Qui d’autre ? La Néerlandaise Lorena Wiebes, incontestable meilleure sprinteuse du monde, s’est imposée ce samedi 22 mars à San Remo, pour la première édition au féminin depuis vingt ans de la classique cycliste italienne. Maillot de championne d’Europe sur le dos, la coureuse de la SDWorx décroche son premier Monument avec cette 98e victoire en carrière, quelques jours après avoir fêté son 26e anniversaire.
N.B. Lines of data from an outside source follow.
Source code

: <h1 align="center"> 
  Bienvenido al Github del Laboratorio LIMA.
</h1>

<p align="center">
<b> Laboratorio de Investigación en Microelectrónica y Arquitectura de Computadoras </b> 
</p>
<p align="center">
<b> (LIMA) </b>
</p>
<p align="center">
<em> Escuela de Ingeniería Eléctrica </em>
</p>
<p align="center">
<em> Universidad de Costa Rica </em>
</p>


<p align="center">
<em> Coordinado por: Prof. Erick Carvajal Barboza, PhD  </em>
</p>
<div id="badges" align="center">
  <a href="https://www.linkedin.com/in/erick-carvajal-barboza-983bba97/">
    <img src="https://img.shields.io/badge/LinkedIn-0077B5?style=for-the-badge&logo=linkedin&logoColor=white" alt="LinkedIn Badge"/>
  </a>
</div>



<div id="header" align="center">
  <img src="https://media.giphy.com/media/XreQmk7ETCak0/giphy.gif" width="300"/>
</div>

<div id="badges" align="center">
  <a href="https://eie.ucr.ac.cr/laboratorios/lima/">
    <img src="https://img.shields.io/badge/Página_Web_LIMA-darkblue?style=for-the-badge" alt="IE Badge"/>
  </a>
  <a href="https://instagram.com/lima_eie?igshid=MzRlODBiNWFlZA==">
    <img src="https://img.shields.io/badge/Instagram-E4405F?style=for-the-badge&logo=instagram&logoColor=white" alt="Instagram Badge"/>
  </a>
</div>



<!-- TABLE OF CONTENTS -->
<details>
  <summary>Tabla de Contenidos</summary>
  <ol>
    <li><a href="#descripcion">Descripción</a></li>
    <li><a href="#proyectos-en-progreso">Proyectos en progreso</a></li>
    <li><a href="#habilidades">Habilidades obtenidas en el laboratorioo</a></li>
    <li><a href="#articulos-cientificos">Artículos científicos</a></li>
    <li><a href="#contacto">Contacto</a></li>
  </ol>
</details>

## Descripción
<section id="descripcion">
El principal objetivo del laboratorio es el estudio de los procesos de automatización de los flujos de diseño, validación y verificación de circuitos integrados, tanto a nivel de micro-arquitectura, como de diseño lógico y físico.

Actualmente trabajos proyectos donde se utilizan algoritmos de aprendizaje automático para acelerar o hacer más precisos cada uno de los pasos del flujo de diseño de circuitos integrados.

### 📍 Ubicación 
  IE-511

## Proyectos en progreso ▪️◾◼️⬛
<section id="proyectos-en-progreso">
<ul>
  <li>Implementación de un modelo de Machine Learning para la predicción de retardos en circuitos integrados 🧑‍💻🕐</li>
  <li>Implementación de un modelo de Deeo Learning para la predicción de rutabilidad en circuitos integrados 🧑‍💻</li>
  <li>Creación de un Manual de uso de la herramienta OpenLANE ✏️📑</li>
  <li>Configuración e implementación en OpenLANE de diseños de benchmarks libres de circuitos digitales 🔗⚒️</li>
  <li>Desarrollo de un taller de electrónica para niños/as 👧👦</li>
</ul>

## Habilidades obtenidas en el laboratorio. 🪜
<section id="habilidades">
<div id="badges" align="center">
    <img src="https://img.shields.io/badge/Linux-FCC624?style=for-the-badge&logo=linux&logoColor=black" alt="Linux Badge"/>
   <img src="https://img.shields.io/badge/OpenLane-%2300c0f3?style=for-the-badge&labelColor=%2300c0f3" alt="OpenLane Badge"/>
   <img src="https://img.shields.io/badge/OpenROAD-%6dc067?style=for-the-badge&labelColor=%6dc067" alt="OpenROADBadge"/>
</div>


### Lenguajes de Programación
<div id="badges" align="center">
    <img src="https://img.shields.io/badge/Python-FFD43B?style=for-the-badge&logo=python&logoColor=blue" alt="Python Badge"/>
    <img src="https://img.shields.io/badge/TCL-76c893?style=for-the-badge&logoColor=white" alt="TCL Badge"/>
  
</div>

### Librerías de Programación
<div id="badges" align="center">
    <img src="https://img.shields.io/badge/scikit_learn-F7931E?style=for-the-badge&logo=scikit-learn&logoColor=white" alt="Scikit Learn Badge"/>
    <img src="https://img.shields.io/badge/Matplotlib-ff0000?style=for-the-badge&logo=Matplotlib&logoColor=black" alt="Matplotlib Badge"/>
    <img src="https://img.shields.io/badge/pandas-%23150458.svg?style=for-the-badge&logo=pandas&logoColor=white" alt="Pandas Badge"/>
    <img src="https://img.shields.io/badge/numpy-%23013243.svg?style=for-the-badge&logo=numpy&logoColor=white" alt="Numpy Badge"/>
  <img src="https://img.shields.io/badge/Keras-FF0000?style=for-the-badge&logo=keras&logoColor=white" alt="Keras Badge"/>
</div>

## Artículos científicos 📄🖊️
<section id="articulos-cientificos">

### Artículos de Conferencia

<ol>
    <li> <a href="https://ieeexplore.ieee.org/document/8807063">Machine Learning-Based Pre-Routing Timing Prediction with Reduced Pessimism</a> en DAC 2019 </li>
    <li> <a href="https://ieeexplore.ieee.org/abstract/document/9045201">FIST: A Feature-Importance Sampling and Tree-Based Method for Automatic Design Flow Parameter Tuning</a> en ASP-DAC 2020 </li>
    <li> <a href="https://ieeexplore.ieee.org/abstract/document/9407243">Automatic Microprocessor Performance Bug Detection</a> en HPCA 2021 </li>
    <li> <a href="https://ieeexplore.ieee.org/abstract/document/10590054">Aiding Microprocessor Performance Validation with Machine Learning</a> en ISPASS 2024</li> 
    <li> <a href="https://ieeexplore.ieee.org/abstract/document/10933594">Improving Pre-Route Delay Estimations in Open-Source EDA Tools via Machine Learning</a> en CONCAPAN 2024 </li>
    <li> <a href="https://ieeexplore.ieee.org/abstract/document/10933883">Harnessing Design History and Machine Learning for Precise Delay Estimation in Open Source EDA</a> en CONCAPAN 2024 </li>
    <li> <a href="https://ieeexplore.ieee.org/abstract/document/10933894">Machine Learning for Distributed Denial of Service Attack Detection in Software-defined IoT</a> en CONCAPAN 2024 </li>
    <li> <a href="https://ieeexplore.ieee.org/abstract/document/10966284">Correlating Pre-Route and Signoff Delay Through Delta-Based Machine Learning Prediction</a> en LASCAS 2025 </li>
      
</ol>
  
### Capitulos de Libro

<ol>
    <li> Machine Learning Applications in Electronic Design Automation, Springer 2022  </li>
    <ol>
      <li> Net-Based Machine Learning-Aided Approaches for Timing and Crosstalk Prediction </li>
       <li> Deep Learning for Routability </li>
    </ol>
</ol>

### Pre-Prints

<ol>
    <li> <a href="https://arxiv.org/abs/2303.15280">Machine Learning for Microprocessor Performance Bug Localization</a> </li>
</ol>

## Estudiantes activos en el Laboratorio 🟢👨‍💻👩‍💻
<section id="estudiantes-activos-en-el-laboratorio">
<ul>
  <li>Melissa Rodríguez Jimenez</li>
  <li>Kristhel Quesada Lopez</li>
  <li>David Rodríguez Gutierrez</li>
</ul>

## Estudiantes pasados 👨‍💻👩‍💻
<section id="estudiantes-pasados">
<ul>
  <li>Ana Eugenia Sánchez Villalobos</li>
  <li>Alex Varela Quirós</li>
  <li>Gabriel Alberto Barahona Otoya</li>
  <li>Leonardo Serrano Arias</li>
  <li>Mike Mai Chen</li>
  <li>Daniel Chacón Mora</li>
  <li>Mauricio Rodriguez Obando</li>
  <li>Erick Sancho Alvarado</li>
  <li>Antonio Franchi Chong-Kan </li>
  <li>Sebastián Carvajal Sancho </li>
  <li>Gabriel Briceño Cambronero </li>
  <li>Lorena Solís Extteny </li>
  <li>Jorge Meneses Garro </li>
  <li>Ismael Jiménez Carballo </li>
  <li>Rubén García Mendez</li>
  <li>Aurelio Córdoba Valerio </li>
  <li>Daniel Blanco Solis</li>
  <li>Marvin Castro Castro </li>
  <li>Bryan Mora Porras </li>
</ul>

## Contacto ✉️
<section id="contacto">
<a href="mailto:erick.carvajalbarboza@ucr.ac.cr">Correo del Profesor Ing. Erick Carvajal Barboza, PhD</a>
Elle a devancé au sprint sa compatriote et vénérable aînée (bientôt 38 ans) Marianne Vos (Visma - Lease a bike) et la jeune Suissesse Noemi Rüegg (EF Education Oatly).
Si Wiebes a fait honneur à son statut d’épouvantail sur une course traditionnellement favorable aux engagés les plus rapides, son finish de tueuse n’est pas la seule clé de son succès. Elle peut tirer un énorme coup de casquette à sa coéquipière Lotte Kopecky, qui a réussi à la ramener, au prix d’une poursuite monstrueuse, sur Elisa Longo Borghini (UAE Team ADQ). L’expérimentée Italienne s’était fait la malle au pied du Poggio, à deux kilomètres de la ligne d’arrivée, et l’on a cru jusqu’au bout qu’elle allait refaire l’une des flibusteries les plus fameuses de ces dernières années sur la côte ligure : celle de Vincenzo Nibali, parti en solitaire pour déjouer les sprinteurs sur la Via Roma en 2018. Las. Kopecky est allée cueillir l’Italienne à 250 mètres de la ligne, offrant sur un plateau l’emballage final à Lorena Wiebes, à jamais la première à décrocher les lauriers d’une course renaissante. Et sans doute pas pour la dernière fois.
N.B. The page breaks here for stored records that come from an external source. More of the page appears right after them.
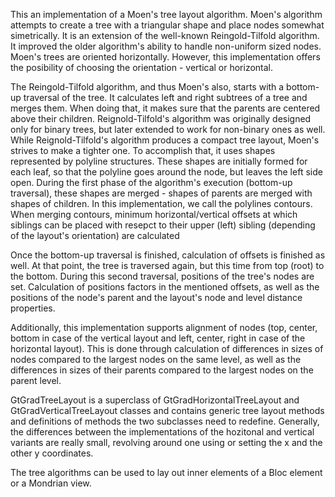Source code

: This an implementation of a Moen's tree layout algorithm.
Moen's algorithm attempts to create a tree with a triangular shape and place nodes somewhat simetrically. It is an extension of the well-known Reingold-Tilfold algorithm. It improved the older algorithm's ability to handle non-uniform sized nodes. Moen's trees are oriented horizontally. However, this implementation offers the posibility of choosing the orientation - vertical or horizontal. 

The Reingold-Tilfold  algorithm, and thus Moen's also,  starts with a bottom-up traversal of the tree. It calculates left and right subtrees of a tree and merges them. When doing that, it makes sure that the parents are centered above their children. Reignold-Tilfold's algorithm  was originally designed only for binary trees, but later extended to work for non-binary ones as well.  While Reignold-Tilfold's algorithm produces a compact tree layout, Moen's strives to make a tighter one. To accomplish that, it uses shapes represented by polyline structures. These shapes are initially formed for each leaf, so that the polyline goes around the node, but leaves the left side open. During the first phase of the algorithm's execution (bottom-up traversal), these shapes  are merged - shapes of parents are merged with shapes of children. In this implementation, we call the polylines contours. When merging contours, minimum horizontal/vertical offsets at which siblings can be placed with resepct to  their upper (left) sibling (depending of the layout's orientation) are calculated

Once the bottom-up traversal is finished,  calculation of offsets is finished as well. At that point, the tree is traversed again, but this time from top (root) to the bottom. During this second traversal, positions of the tree's nodes are set. Calculation of positions factors in the mentioned offsets, as well as the positions of the node's parent and the layout's  node and level distance properties.

Additionally, this implementation supports alignment of  nodes (top, center, bottom in case of the vertical layout and left, center, right in case of the horizontal layout). This is done through calculation of differences in sizes of nodes compared to the largest nodes on the same level, as well as the differences in sizes of their parents compared to the largest nodes on the parent level.

GtGradTreeLayout is  a superclass of GtGradHorizontalTreeLayout and GtGradVerticalTreeLayout classes and  contains generic tree layout methods and definitions of methods the two subclasses need to redefine.  Generally, the differences between the implementations of  the hozitonal and vertical variants  are really small, revolving around one using  or setting the x and the other y coordinates.

The tree algorithms can be  used to lay out inner elements of a Bloc element or a Mondrian view.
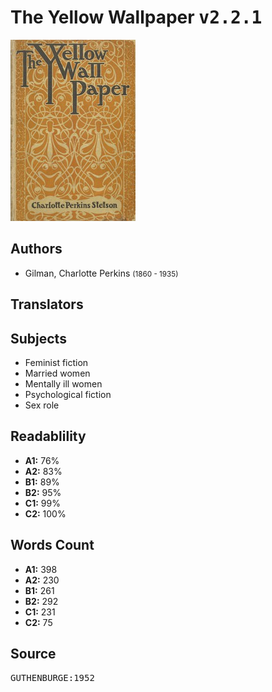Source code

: # The Yellow Wallpaper <kbd>v2.2.1</kbd>

![](./cover.medium.jpg "")

## Authors


 - Gilman, Charlotte Perkins <small>(1860 - 1935)</small>

## Translators



## Subjects


 - Feminist fiction
 - Married women
 - Mentally ill women
 - Psychological fiction
 - Sex role

## Readablility


 - **A1:** 76%
 - **A2:** 83%
 - **B1:** 89%
 - **B2:** 95%
 - **C1:** 99%
 - **C2:** 100%

## Words Count


 - **A1:** 398
 - **A2:** 230
 - **B1:** 261
 - **B2:** 292
 - **C1:** 231
 - **C2:** 75

## Source


<kbd>GUTHENBURGE:1952</kbd>
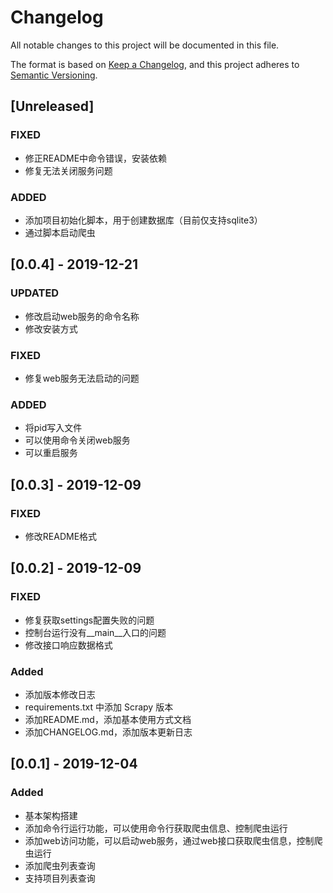 # Changelog

All notable changes to this project will be documented in this file.

The format is based on [Keep a Changelog](https://keepachangelog.com/en/1.0.0/),
and this project adheres to [Semantic Versioning](https://semver.org/spec/v2.0.0.html).

## [Unreleased]

### FIXED

- 修正README中命令错误，安装依赖
- 修复无法关闭服务问题

### ADDED

- 添加项目初始化脚本，用于创建数据库（目前仅支持sqlite3）
- 通过脚本启动爬虫

## [0.0.4] - 2019-12-21

### UPDATED

- 修改启动web服务的命令名称
- 修改安装方式

### FIXED

- 修复web服务无法启动的问题

### ADDED

- 将pid写入文件
- 可以使用命令关闭web服务
- 可以重启服务

## [0.0.3] - 2019-12-09

### FIXED

- 修改README格式

## [0.0.2] - 2019-12-09

### FIXED

- 修复获取settings配置失败的问题
- 控制台运行没有__main__入口的问题
- 修改接口响应数据格式

### Added

- 添加版本修改日志
- requirements.txt 中添加 Scrapy 版本
- 添加README.md，添加基本使用方式文档
- 添加CHANGELOG.md，添加版本更新日志

## [0.0.1] - 2019-12-04

### Added

- 基本架构搭建
- 添加命令行运行功能，可以使用命令行获取爬虫信息、控制爬虫运行
- 添加web访问功能，可以启动web服务，通过web接口获取爬虫信息，控制爬虫运行
- 添加爬虫列表查询
- 支持项目列表查询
Un trio pour la gagne chez les hommes
Du côté des hommes, la Primavera a tenu ses promesses d’une des courses à la meilleure dramaturgie. Non contente d’offrir un décor dantesque, une route coincée entre l’azur de la mer et l’âpreté de la roche, elle offre la possibilité d’une histoire toujours réécrite. Cela faisait des années que l’ultime difficulté du parcours, le fameux Poggio, n’avait pas été abordée par un groupe de moins d’une trentaine de coureurs. Voilà qu’ils ne furent que trois, après que Tadej Pogacar (UAE Emirates XRG) a tiré d’un grand coup la nappe sur la table dressée, faisant tout exploser dans la Cipressa, à 25 bornes du terme. Dans sa roue, seuls le spécialiste des classiques Mathieu van der Poel (Alpecin-Deceuninck) et le chouchou des tifosi Filippo Ganna (Ineos Grenadiers) ont réussi à suivre, le Français Romain Grégoire (Groupama FDJ) étant contraint de lâcher après avoir un temps accroché la remorque.
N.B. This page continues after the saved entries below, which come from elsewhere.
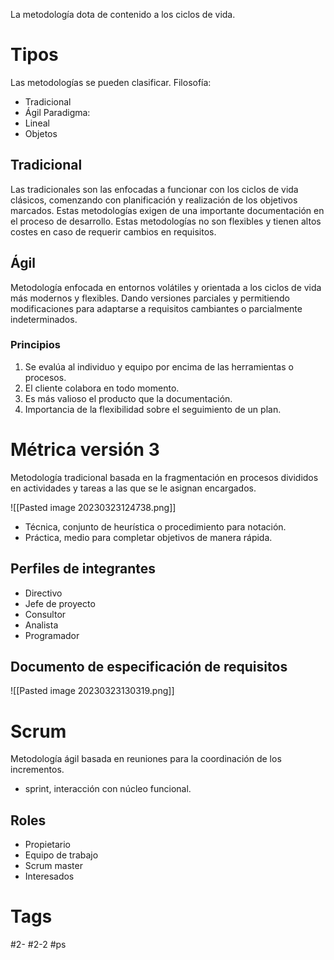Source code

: La metodología dota de contenido a los ciclos de vida.
# Tipos
Las metodologías se pueden clasificar.
Filosofía:
- Tradicional
- Ágil
Paradigma:
- Lineal
- Objetos
## Tradicional
Las tradicionales son las enfocadas a funcionar con los ciclos de vida clásicos, comenzando con planificación y realización de los objetivos marcados. Estas metodologías exigen de una importante documentación en el proceso de desarrollo.
Estas metodologías no son flexibles y tienen altos costes en caso de requerir cambios en requisitos.
## Ágil
Metodología enfocada en entornos volátiles y orientada a los ciclos de vida más modernos y flexibles. Dando versiones parciales y permitiendo modificaciones para adaptarse a requisitos cambiantes o parcialmente indeterminados.
### Principios
1. Se evalúa al individuo y equipo por encima de las herramientas o procesos.
2. El cliente colabora en todo momento.
3. Es más valioso el producto que la documentación.
4. Importancia de la flexibilidad sobre el seguimiento de un plan.
# Métrica versión 3
Metodología tradicional basada en la fragmentación en procesos divididos en actividades y tareas a las que se le asignan encargados.

![[Pasted image 20230323124738.png]]
- Técnica, conjunto de heurística o procedimiento para notación.
- Práctica, medio para completar objetivos de manera rápida.
## Perfiles de integrantes
- Directivo
- Jefe de proyecto
- Consultor
- Analista
- Programador
## Documento de especificación de requisitos
![[Pasted image 20230323130319.png]]
# Scrum
Metodología ágil basada en reuniones para la coordinación de los incrementos.
- sprint, interacción con núcleo funcional.
## Roles
- Propietario
- Equipo de trabajo
- Scrum master
- Interesados
# Tags
#2- 
#2-2 
#ps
Le trio prit rapidement une minute sur le reste d’un peloton sacrément amaigri au milieu des pins parasols, filant vers le Poggio comme on va vers son destin. Dans cette dernière montée, rebelote : Tadej Pogacar appuya sur le détonateur dès le pied, décrochant immédiatement Ganna, le plus lourd des trois. Mais malgré des relances après chaque virage en épingle ou presque, le champion du monde en titre ne parvint pas à se défaire de Van der Poel, grimaçant mais plus que jamais sparadrap. La descente ne permit pas non plus de départager le Slovène et le Néerlandais. Qui virent revenir, peu avant la flamme rouge, l’opiniâtreté faite homme : Filippo Ganna. Les voilà à trois au moment de lancer le sprint sur la Via Roma et, à ce jeu, Mathieu Van der Poel a prouvé, une fois de plus, qu’il est le plus fort. Il suffisait de tenir jusque-là pour s’offrir le deuxième Milan San Remo de sa carrière, son septième Monument. Comme un certain Pogacar, sur la troisième marche du podium ce jour.